Now that you know how to find your squad, it’s time to look at when to assemble your loyal betas.

I know the tempting thing to do is to ask for betas the moment you finish your first draft. You’re on a high after having typed The End and trust me, I get it (The. Best. Feeling!) – but allow me to convince you that this is not the best moment to call in reinforcements.

I recommend, strongly, that you only call in betas when you yourself can’t figure out what else to change. You’ve done one or two rounds of edits, maybe a critique partner has already gone over your book baby, perhaps your editor has even done a developmental round – and now the whole thing has stopped making sense to you. You know that strange feeling when you read a word over and over again until it looks like it can’t possibly be a word? (Try it, it’s very frustrating.) That’s when you know you’re ready for betas. You’ve done what you can, and now you can’t do any more.

By the time you’ve edited your own work once or twice you’ll know every last shady corner pretty well, so you’re even more likely to gloss over obvious errors.

Chances are you’ll find a thousand things to reword, cut, slash, slaughter, and add when you do your first edit. Make sure all that is done before you ask for betas, so that, by the time they get your draft in their inbox, it’s as close to the final version as it can be!

Your betas should point out where you’ve missed a smudge after you’ve already polished your work. They shouldn’t have to do everything – that’s your job.

Think of it this way: The draft you send your betas should be a draft you are happy with – a draft you’d be happy to publish, even! (except you’re not, you wouldn’t be asking for betas otherwise *ahem*) You essentially test your book on readers, and it’s harder to do that when you know your WIP still needs a lot of work. You want to know how it reads amongst other things; if it’s still riddled with spelling errors by this stage it’ll be harder to enjoy, and you won’t get the most out of your betas.

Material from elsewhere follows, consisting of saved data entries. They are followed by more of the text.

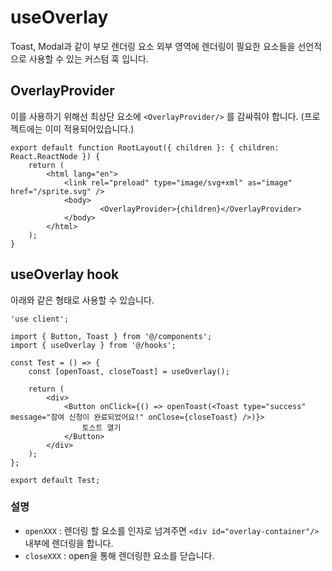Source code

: # useOverlay

Toast, Modal과 같이 부모 렌더링 요소 외부 영역에 렌더링이 필요한 요소들을 선언적으로 사용할 수 있는 커스텀 훅 입니다.


## OverlayProvider

이를 사용하기 위해선 최상단 요소에 `<OverlayProvider/>` 를 감싸줘야 합니다.
(프로젝트에는 이미 적용되어있습니다.)

```tsx
export default function RootLayout({ children }: { children: React.ReactNode }) {
	return (
		<html lang="en">
			<link rel="preload" type="image/svg+xml" as="image" href="/sprite.svg" />
			<body>
					<OverlayProvider>{children}</OverlayProvider>
			</body>
		</html>
	);
}
```

## useOverlay hook

아래와 같은 형태로 사용할 수 있습니다.

```tsx
'use client';

import { Button, Toast } from '@/components';
import { useOverlay } from '@/hooks';

const Test = () => {
	const [openToast, closeToast] = useOverlay();

	return (
		<div>
			<Button onClick={() => openToast(<Toast type="success" message="참여 신청이 완료되었어요!" onClose={closeToast} />)}>
				토스트 열기
			</Button>
		</div>
	);
};

export default Test;

```

### 설명

- `openXXX` : 렌더링 할 요소를 인자로 넘겨주면 `<div id="overlay-container"/>` 내부에 렌더링을 합니다.
- `closeXXX` : open을 통해 렌더링한 요소를 닫습니다.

Your beta readers aren’t your editor. You want them to point out mistakes, but you should still attempt to clear the field before you ask them to diffuse whatever bombs you’ve missed. If you can think of a few things you should change/add/cut/rephrase, please fix those first. Your betas will be grateful!

If you feel that you do need a second opinion before you reach the beta stage, you can always get a critique partner or two. But that’s a topic for another post 🙂

How do YOU know you’re ready for beta readers? If you’re a writer or a beta reader with questions regarding this step, please don’t hesitate to ask (once you’ve helped yourself to tea and biscuits, naturally).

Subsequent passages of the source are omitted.